Calculate the delta coefficients from the Markov-like correlations.

The levels argument creates the correlations for the number of levels that there are. If a sequence is passed then this is expected to be a range of levels for the mlgp. Optionally, you can simply pass the number of levels as an integer and this will create the correlations up to that level.

By default the constant correlation of 1 is applied to every level if no correlation is provided. Note that the correlations only run to level \(L - 1\) as it denotes the correlation between that level and the one above. If a 'Real' value is provided, then this value is provided for every level in the multi-level correlations object.

Parameters:

  • levels (Union[Optional[Sequence[int]], int]) –

    The number of levels or a tuple of levels for the coefficients to be calculated for.

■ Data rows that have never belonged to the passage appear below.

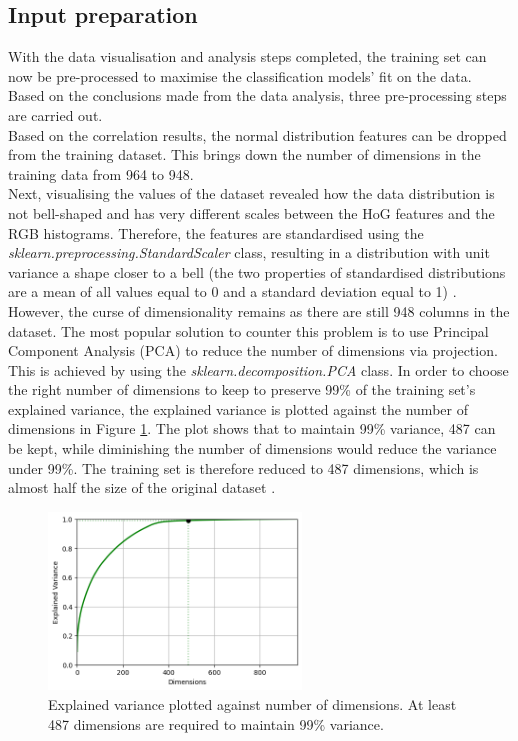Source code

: \documentclass[letterpaper,12pt]{article}
\begin{document}

\subsection{Input preparation}

With the data visualisation and analysis steps completed, the training set can now be pre-processed to maximise the classification models’ fit on the data. Based on the conclusions made from the data analysis, three pre-processing steps are carried out.\\

Based on the correlation results, the normal distribution features can be dropped from the training dataset. This brings down the number of dimensions in the training data from 964 to 948.\\

Next, visualising the values of the dataset revealed how the data distribution is not bell-shaped and has very different scales between the HoG features and the RGB histograms. Therefore, the features are standardised using the \textit{sklearn.preprocessing.StandardScaler} class, resulting in a distribution with unit variance a shape closer to a bell (the two properties of standardised distributions are a mean of all values equal to 0 and a standard deviation equal to 1) \cite{Geron2019}\cite{Glen2014}.\\

However, the curse of dimensionality remains as there are still 948 columns in the dataset. The most popular solution to counter this problem is to use Principal Component Analysis (PCA) to reduce the number of dimensions via projection. This is achieved by using the \textit{sklearn.decomposition.PCA} class. In order to choose the right number of dimensions to keep to preserve 99\% of the training set's explained variance, the explained variance is plotted against the number of dimensions in Figure \ref{fig:explained_variance}. The plot shows that to maintain 99\% variance, 487 can be kept, while diminishing the number of dimensions would reduce the variance under 99\%. The training set is therefore reduced to 487 dimensions, which is almost half the size of the original dataset \cite{Geron2019}.

\begin{figure}[h]
\centerline{\includegraphics[width=0.6\textwidth]{report/figures/explained_variance.png}}
\caption{\label{fig:explained_variance}Explained variance plotted against number of dimensions. At least 487 dimensions are  required to maintain 99\% variance.}
\end{figure}
\end{document}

  • correlations (Union[MultiLevel[Real], Real], default: 1 ) –

    The Markov-like correlations between simulators at successive levels.

Returns:

  • MultiLevel[Real]:

    The delta coefficients calculated from the correlations across levels.

Source code in exauq/core/designers.py
def compute_delta_coefficients(
    levels: Union[Optional[Sequence[int]], int],
    correlations: Union[MultiLevel[Real], Real] = 1,
) -> MultiLevel[Real]:
    """Calculate the delta coefficients from the Markov-like correlations.

    The levels argument creates the correlations for the number of levels that there are. If a sequence is passed
    then this is expected to be a range of levels for the mlgp. Optionally, you can simply pass the number of levels
    as an integer and this will create the correlations up to that level.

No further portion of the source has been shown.